The trees had given up the last of their leaves and the low sun light left long streaking shadows through the woods. The ribbon of water that was the creek meandered through from the north. It was up a little from some rain, but even from a distance I could tell it was still crystal clear.
The Illinois Creek Chub Trout were everywhere in the creek. The cold water seems to have no effect on them at all. The first fish caught was one of the biggest Creek Chub Trout I’ve ever caught.
According to different Departments of Natural Resources, they tend to be in the 4 to 8 inch range with some getting as big as 12 inches. The one caught was easily 10 inches, possibly bigger.
Every cast had small swarms of Creek Chub Trout attacking the small lure I was using. This supports my wintering hole theory. I already know it doesn’t freeze over, I’ve been there in January, but didn’t fish. If there’s that many Creek Chub Trout around, why would a game fish leave.
I thought for sure the walk down to the hole would produce a couple of smallies. They were there just a couple of weeks ago.
But no matter what I threw or how slow I moved it, nothing showed any interest. Except for the Creek Chub Trout. They were relentless in their attacks.
The last vestiges of green were staying close to the forest floor. Just enough sunlight was now coming through to keep them a bit warm. The bright green was a shock to the eyes, all else had pretty much taken on the browns and grays of late fall.
When I got to the hole, the sun was just leaving the far edge. The sun shines down on this for the better part of the day. With the clear water I would think the sun might heat up the creek bed a bit. The current through here is negligible and every little bit of warmth helps.
I started out with a small lure that looked like a small chub. There were no hits. Then I switched to a 4 inch tan Senko on an unweighted keeper hook. I’d let this sink to the bottom of the hole and let it sit there. Maybe move it a bit, then let it sit some more.
This got me four smallies on, but I didn’t land any of them. I did get to see them before they impolitely spit the hook. Two were small, less than 12 inches, but two were much bigger. Based on what I got to see, and based on how heavy they were, both were over the 16 inch mark.

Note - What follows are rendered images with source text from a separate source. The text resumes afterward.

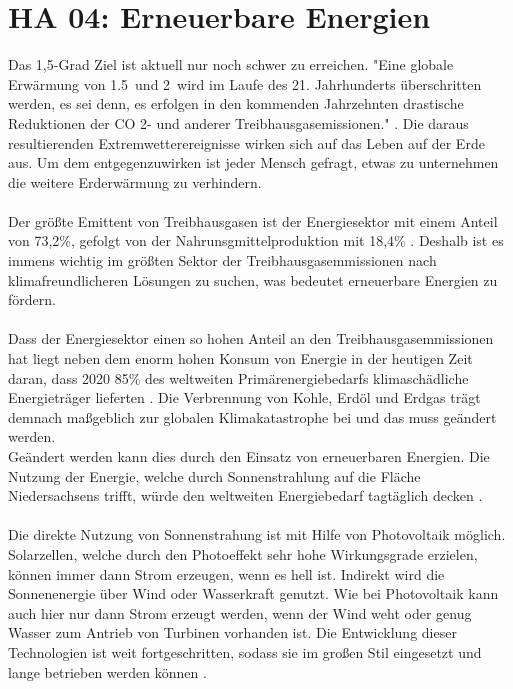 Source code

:\section{HA 04: Erneuerbare Energien} \label{ha04}
  Das 1,5-Grad Ziel ist aktuell nur noch schwer zu erreichen. "Eine globale Erwärmung von 1.5\textcelsius\ und 2\textcelsius\ wird im Laufe des 21. Jahrhunderts überschritten werden, es sei denn, es erfolgen in den kommenden Jahrzehnten drastische Reduktionen der CO 2- und anderer Treibhausgasemissionen." \cite{ipcc_climate_2021}. Die daraus resultierenden Extremwetterereignisse wirken sich auf das Leben auf der Erde aus. Um dem entgegenzuwirken ist jeder Mensch gefragt, etwas zu unternehmen die weitere Erderwärmung zu verhindern.\\\\
  Der größte Emittent von Treibhausgasen ist der Energiesektor mit einem Anteil von 73,2\%, gefolgt von der Nahrunsgmittelproduktion mit 18,4\% \cite{ritchie_co2_2020}. Deshalb ist es immens wichtig im größten Sektor der Treibhausgasemmissionen nach klimafreundlicheren Lösungen zu suchen, was bedeutet erneuerbare Energien zu fördern.\\\\
  Dass der Energiesektor einen so hohen Anteil an den Treibhausgasemmissionen hat liegt neben dem enorm hohen Konsum von Energie in der heutigen Zeit daran, dass 2020 85\% des weltweiten Primärenergiebedarfs klimaschädliche Energieträger lieferten \cite{quaschning_regenerative_2019}. Die Verbrennung von Kohle, Erdöl und Erdgas trägt demnach maßgeblich zur globalen Klimakatastrophe bei und das muss geändert werden.\\
  Geändert werden kann dies durch den Einsatz von erneuerbaren Energien. Die Nutzung der Energie, welche durch Sonnenstrahlung auf die Fläche Niedersachsens trifft, würde den weltweiten Energiebedarf tagtäglich decken \cite{quaschning_regenerative_2019}.\\\\
  Die direkte Nutzung von Sonnenstrahung ist mit Hilfe von Photovoltaik möglich. Solarzellen, welche durch den Photoeffekt sehr hohe Wirkungsgrade erzielen, können immer dann Strom erzeugen, wenn es hell ist. Indirekt wird die Sonnenenergie über Wind oder Wasserkraft genutzt. Wie bei Photovoltaik kann auch hier nur dann Strom erzeugt werden, wenn der Wind weht oder genug Wasser zum Antrieb von Turbinen vorhanden ist. Die Entwicklung dieser Technologien ist weit fortgeschritten, sodass sie im großen Stil eingesetzt und lange betrieben werden können \cite{quaschning_regenerative_2019}.\\\\
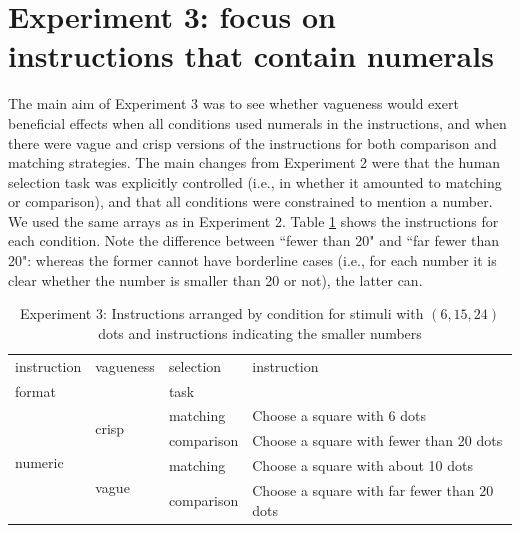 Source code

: \documentclass[%
man,		%
floatsintext,%
apacite%
]{apa6}
\begin{document}

\section{Experiment 3: focus on instructions that contain numerals}

The main aim of Experiment 3 was to see whether vagueness would exert beneficial effects when all conditions used numerals in the instructions, and when there were vague and crisp versions of the instructions for both comparison and matching strategies. The main changes from Experiment 2 were that the human selection task was explicitly controlled (i.e., in whether it amounted to matching or comparison), and that all conditions were constrained to mention a number. We used the same arrays as in Experiment 2. Table \ref{Instructions for e3} shows the instructions for each condition. Note the difference between ``fewer than 20" and ``far fewer than 20": whereas the former cannot have borderline cases (i.e., for each number it is clear whether the number is smaller than 20 or not), the latter can.


\begin{table}[htbp]
\centering
\caption{Experiment 3: Instructions arranged by condition for stimuli with $(6,15,24)$ dots and instructions indicating the smaller numbers} 
\label{Instructions for e3}
\begin{tabular}{llll}
instruction				&vagueness			&	selection		&	instruction							\\
format				&					&	task			&									\\
\toprule
\multirow{4}{*}{numeric}	&\multirow{2}{*}{crisp} 	&	matching		& Choose a square with 6 dots 				\\ 
					&					&	comparison 	& Choose a square with fewer than 20 dots 	\\
					\cline{2-4}
					&\multirow{2}{*}{vague} 	&	matching 		& Choose a square with about 10 dots 		\\ 
 					&					&	comparison 	& Choose a square with far fewer than 20 dots 	\\ 
\bottomrule
\end{tabular}
\end{table}%
\end{document}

For the next half hour I knew the bite was dead, but I was reluctant to leave and kept casting into the hole. It was still near 60 degrees. The sun was still a few feet above the high bluff to the west of me. If I moved a bit, the leafless trees would let the sun hit me and warm me a little more. I lit a cigar, it would take about 20 minutes or so to finish it. I cast out into the hole, tucked the rod down into my waders and stood staring off into space.
There’s a road about a half mile away, but nobody uses it much. There are few homes along that road. Down in this little creek valley, even the wind dies down and hushes. The birds were liking the last of the sunlight too. Was surprised at how many were out in the woods calling. I recognized one call as that of some kind of woodpecker. The rest will remain unidentified due to the lack of interest in the need to know those things.
I leaned against a log tucked up against the shore and took long breaks between drags on the cigar in an effort to make it last longer. A perfect way to watch the day end.
I have a feeling these fish aren’t going anywhere. Come January, I’m sure we’ll have a few days that get above freezing. I won’t go out if it’s lower than that. The plan was to bring along a bucket of minnows, but instead I’ll bring the bucket and make sure I have some small hooks. And some beef jerky. Chubs have a thing for jerky. Catch a handful of chubs for the hole, hope the sun is out and the log didn’t move.